Research Article: Hollow TiO2@Co9S8 Core–Branch Arrays as Bifunctional Electrocatalysts for Efficient Oxygen/Hydrogen Production

Date Published: December 19, 2017

Publisher: John Wiley and Sons Inc.

Author(s): Shengjue Deng, Yu Zhong, Yinxiang Zeng, Yadong Wang, Xiuli Wang, Xihong Lu, Xinhui Xia, Jiangping Tu.
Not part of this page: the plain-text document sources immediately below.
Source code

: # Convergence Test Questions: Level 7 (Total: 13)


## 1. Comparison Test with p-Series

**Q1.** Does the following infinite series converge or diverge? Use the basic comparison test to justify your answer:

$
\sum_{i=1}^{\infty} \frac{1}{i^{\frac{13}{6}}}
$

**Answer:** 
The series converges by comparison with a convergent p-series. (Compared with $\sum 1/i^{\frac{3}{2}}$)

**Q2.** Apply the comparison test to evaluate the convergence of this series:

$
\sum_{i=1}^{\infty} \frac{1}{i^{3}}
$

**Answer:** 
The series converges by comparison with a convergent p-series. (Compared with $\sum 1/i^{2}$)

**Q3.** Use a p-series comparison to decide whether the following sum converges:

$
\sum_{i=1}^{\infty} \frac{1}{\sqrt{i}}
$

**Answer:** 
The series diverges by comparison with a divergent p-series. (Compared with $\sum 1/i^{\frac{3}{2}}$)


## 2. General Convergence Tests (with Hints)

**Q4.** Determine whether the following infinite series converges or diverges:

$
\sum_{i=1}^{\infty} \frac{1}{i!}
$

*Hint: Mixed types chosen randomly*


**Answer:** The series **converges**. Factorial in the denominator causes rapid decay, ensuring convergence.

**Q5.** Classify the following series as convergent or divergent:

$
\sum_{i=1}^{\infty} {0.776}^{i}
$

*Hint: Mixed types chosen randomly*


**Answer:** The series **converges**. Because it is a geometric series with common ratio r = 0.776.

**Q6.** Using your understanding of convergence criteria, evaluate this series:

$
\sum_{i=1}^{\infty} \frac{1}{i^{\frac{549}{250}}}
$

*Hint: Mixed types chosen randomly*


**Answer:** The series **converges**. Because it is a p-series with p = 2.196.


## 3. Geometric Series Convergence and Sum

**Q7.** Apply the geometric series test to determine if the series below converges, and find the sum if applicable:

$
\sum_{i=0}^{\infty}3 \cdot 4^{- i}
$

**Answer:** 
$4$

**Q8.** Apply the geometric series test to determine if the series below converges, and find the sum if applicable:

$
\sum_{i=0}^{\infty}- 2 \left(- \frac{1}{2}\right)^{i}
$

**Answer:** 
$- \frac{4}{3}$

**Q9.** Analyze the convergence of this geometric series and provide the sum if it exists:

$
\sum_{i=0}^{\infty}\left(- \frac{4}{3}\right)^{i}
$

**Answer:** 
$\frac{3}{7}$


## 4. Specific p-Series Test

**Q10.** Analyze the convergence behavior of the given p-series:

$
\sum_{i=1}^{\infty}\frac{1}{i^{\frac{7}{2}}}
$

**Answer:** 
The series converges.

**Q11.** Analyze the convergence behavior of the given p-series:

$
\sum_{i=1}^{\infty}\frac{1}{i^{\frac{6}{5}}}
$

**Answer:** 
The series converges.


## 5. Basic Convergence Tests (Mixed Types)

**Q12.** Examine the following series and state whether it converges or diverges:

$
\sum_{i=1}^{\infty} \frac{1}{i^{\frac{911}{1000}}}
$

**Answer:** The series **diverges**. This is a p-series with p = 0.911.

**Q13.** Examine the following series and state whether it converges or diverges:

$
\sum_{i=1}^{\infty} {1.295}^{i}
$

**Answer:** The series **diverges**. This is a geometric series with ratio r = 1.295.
http://doi.org/10.1002/advs.201700772

Abstract

Designing ever more efficient and cost‐effective bifunctional electrocatalysts for oxygen/hydrogen evolution reactions (OER/HER) is greatly vital and challenging. Here, a new type of binder‐free hollow TiO2@Co9S8 core–branch arrays is developed as highly active OER and HER electrocatalysts for stable overall water splitting. Hollow core–branch arrays of TiO2@Co9S8 are readily realized by the rational combination of crosslinked Co9S8 nanoflakes on TiO2 core via a facile and powerful sulfurization strategy. Arising from larger active surface area, richer/shorter transfer channels for ions/electrons, and reinforced structural stability, the as‐obtained TiO2@Co9S8 core–branch arrays show noticeable exceptional electrocatalytic performance, with low overpotentials of 240 and 139 mV at 10 mA cm−2 as well as low Tafel slopes of 55 and 65 mV Dec−1 for OER and HER in alkaline medium, respectively. Impressively, the electrolysis cell based on the TiO2@Co9S8 arrays as both cathode and anode exhibits a remarkably low water splitting voltage of 1.56 V at 10 mA cm−2 and long‐term durability with no decay after 10 d. The versatile fabrication protocol and smart branch‐core design provide a new way to construct other advanced metal sulfides for energy conversion and storage.

Partial Text

Preparation of TiO2@Co9S8 Core–Branch Arrays: Uniform Co2(OH)2CO3 nanowires arrays were prepared by a simple hydrothermal method. First, 0.75 g Co(NO3)2, 0.25 g NH4F, and 0.75 g CO(NH2)2 were dissolved in 75 mL deionized water to form hydrothermal solution. Then the above solution was transferred into a Teflon‐linked steel autoclave, which was kept at 120 °C for 6 h. After naturally cooling, the Co2(OH)2CO3 nanowires arrays were rinsed by deionized water. Then, the above Co2(OH)2CO3 nanowire arrays were coated with a layer of TiO2 (≈10 nm) by ALD (Beneq TFS 200) with TiCl4 and H2O as the Ti and O precursors at 120 °C for 140 cycles. Then, in a typical sulfurization process, the above TiO2@Co(OH)2CO3 nanowires arrays were immersed into 0.1 m Na2S solution and kept at 90 °C for 9 h. After naturally cooling, the obtained TiO2@Co9S8 core–branch arrays were rinsed by deionized water. For comparison, the Co9S8 nanowires arrays were prepared by a direct sulfurization procedure for Co2(OH)2CO3 nanowires arrays as the same sulfurization parameters above.

The authors declare no conflict of interest.